** WHAT YOU ARE ASKED TO DO **
Repeat precisely the span of lines below that opens with the line containing "3. You should" and closes with the line containing "- For frontend, run", both included.

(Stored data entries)
★ ★ ★ ★ ★ ★ ★
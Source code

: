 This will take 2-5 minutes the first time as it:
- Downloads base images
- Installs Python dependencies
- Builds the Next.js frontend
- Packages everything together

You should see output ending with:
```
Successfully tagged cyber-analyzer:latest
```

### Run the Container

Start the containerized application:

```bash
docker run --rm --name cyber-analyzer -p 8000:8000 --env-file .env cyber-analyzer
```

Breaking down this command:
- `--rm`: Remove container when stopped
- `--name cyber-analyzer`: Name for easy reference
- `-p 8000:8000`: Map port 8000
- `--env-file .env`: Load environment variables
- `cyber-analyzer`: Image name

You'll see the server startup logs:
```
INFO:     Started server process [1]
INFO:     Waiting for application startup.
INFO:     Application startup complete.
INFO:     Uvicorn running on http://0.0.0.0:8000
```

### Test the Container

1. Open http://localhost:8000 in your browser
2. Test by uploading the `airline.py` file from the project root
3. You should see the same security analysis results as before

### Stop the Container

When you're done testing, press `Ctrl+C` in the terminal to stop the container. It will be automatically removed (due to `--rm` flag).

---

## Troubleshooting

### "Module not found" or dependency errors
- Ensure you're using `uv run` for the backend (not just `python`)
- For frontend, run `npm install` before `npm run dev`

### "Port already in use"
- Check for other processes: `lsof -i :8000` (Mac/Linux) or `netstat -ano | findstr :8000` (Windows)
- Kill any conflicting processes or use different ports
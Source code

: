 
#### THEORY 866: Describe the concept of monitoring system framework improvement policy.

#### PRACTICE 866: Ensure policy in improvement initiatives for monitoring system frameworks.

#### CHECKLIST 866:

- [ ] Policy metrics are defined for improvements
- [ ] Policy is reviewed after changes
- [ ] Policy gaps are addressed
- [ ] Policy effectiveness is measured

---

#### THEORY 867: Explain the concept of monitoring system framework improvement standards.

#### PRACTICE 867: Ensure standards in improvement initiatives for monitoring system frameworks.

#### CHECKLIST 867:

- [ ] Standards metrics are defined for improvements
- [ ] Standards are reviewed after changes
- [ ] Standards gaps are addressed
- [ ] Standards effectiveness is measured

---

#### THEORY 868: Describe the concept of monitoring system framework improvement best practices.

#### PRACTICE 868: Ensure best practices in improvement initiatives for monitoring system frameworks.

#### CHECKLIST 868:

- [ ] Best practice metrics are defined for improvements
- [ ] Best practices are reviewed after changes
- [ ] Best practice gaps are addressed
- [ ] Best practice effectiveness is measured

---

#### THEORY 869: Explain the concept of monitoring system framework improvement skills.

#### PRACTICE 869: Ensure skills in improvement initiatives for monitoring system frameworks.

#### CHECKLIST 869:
★ ★ ★ ★ ★ ★ ★
** ANSWER TO THIS PROBLEM **
3. You should see the same security analysis results as before

### Stop the Container

When you're done testing, press `Ctrl+C` in the terminal to stop the container. It will be automatically removed (due to `--rm` flag).

---

## Troubleshooting

### "Module not found" or dependency errors
- Ensure you're using `uv run` for the backend (not just `python`)
- For frontend, run `npm install` before `npm run dev`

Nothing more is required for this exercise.